=== Source records ===
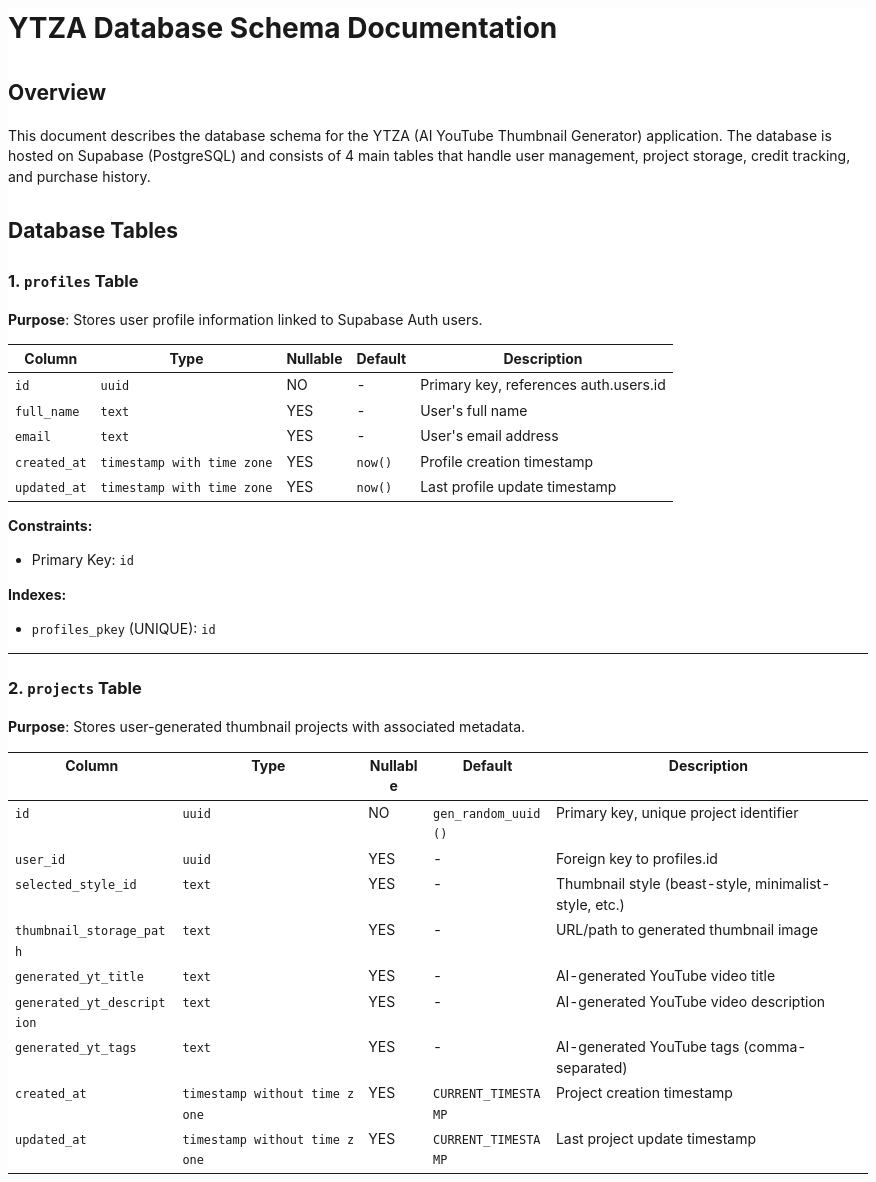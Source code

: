 # YTZA Database Schema Documentation

## Overview

This document describes the database schema for the YTZA (AI YouTube Thumbnail Generator) application. The database is hosted on Supabase (PostgreSQL) and consists of 4 main tables that handle user management, project storage, credit tracking, and purchase history.

## Database Tables

### 1. `profiles` Table

**Purpose**: Stores user profile information linked to Supabase Auth users.

| Column | Type | Nullable | Default | Description |
|--------|------|----------|---------|-------------|
| `id` | `uuid` | NO | - | Primary key, references auth.users.id |
| `full_name` | `text` | YES | - | User's full name |
| `email` | `text` | YES | - | User's email address |
| `created_at` | `timestamp with time zone` | YES | `now()` | Profile creation timestamp |
| `updated_at` | `timestamp with time zone` | YES | `now()` | Last profile update timestamp |

**Constraints:**
- Primary Key: `id`

**Indexes:**
- `profiles_pkey` (UNIQUE): `id`

---

### 2. `projects` Table

**Purpose**: Stores user-generated thumbnail projects with associated metadata.

| Column | Type | Nullable | Default | Description |
|--------|------|----------|---------|-------------|
| `id` | `uuid` | NO | `gen_random_uuid()` | Primary key, unique project identifier |
| `user_id` | `uuid` | YES | - | Foreign key to profiles.id |
| `selected_style_id` | `text` | YES | - | Thumbnail style (beast-style, minimalist-style, etc.) |
| `thumbnail_storage_path` | `text` | YES | - | URL/path to generated thumbnail image |
| `generated_yt_title` | `text` | YES | - | AI-generated YouTube video title |
| `generated_yt_description` | `text` | YES | - | AI-generated YouTube video description |
| `generated_yt_tags` | `text` | YES | - | AI-generated YouTube tags (comma-separated) |
| `created_at` | `timestamp without time zone` | YES | `CURRENT_TIMESTAMP` | Project creation timestamp |
| `updated_at` | `timestamp without time zone` | YES | `CURRENT_TIMESTAMP` | Last project update timestamp |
===
Would you give the data above again word for word, skipping any images?

• [Result below]
Source code

: # YTZA Database Schema Documentation

## Overview

This document describes the database schema for the YTZA (AI YouTube Thumbnail Generator) application. The database is hosted on Supabase (PostgreSQL) and consists of 4 main tables that handle user management, project storage, credit tracking, and purchase history.

## Database Tables

### 1. `profiles` Table

**Purpose**: Stores user profile information linked to Supabase Auth users.

| Column | Type | Nullable | Default | Description |
|--------|------|----------|---------|-------------|
| `id` | `uuid` | NO | - | Primary key, references auth.users.id |
| `full_name` | `text` | YES | - | User's full name |
| `email` | `text` | YES | - | User's email address |
| `created_at` | `timestamp with time zone` | YES | `now()` | Profile creation timestamp |
| `updated_at` | `timestamp with time zone` | YES | `now()` | Last profile update timestamp |

**Constraints:**
- Primary Key: `id`

**Indexes:**
- `profiles_pkey` (UNIQUE): `id`

---

### 2. `projects` Table

**Purpose**: Stores user-generated thumbnail projects with associated metadata.

| Column | Type | Nullable | Default | Description |
|--------|------|----------|---------|-------------|
| `id` | `uuid` | NO | `gen_random_uuid()` | Primary key, unique project identifier |
| `user_id` | `uuid` | YES | - | Foreign key to profiles.id |
| `selected_style_id` | `text` | YES | - | Thumbnail style (beast-style, minimalist-style, etc.) |
| `thumbnail_storage_path` | `text` | YES | - | URL/path to generated thumbnail image |
| `generated_yt_title` | `text` | YES | - | AI-generated YouTube video title |
| `generated_yt_description` | `text` | YES | - | AI-generated YouTube video description |
| `generated_yt_tags` | `text` | YES | - | AI-generated YouTube tags (comma-separated) |
| `created_at` | `timestamp without time zone` | YES | `CURRENT_TIMESTAMP` | Project creation timestamp |
| `updated_at` | `timestamp without time zone` | YES | `CURRENT_TIMESTAMP` | Last project update timestamp |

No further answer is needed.